__Exercise objective__
Reproduce each line from the records that holds "ODBC".

Stored data entries
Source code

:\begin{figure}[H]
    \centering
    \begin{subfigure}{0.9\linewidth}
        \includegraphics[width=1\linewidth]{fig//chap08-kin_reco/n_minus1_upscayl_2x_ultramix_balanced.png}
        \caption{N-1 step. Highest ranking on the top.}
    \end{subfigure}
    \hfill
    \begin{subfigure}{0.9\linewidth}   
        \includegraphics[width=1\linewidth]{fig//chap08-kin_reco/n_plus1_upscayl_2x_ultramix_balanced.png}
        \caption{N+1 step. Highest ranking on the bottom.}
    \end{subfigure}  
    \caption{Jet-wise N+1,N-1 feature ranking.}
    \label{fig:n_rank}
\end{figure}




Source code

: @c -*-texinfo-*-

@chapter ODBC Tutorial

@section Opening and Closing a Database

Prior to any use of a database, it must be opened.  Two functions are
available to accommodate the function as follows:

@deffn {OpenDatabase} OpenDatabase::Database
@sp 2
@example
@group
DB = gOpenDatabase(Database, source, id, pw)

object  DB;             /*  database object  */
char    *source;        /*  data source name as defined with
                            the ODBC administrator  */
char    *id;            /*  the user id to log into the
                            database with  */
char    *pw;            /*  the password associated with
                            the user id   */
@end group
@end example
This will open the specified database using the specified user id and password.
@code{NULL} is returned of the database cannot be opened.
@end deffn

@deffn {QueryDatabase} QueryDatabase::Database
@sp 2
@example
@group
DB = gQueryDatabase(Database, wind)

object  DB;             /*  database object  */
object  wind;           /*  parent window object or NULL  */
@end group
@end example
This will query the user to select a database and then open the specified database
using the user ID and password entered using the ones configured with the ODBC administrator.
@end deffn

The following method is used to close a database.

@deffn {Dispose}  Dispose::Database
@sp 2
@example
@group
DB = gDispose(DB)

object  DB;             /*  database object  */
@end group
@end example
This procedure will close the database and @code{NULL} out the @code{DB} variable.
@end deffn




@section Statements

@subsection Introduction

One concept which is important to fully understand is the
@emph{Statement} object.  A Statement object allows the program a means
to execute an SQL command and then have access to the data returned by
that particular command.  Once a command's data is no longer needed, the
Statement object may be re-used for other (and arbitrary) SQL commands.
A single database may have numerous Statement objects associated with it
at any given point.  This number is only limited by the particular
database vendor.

__Output below__
@chapter ODBC Tutorial
                            the ODBC administrator  */
using the user ID and password entered using the ones configured with the ODBC administrator.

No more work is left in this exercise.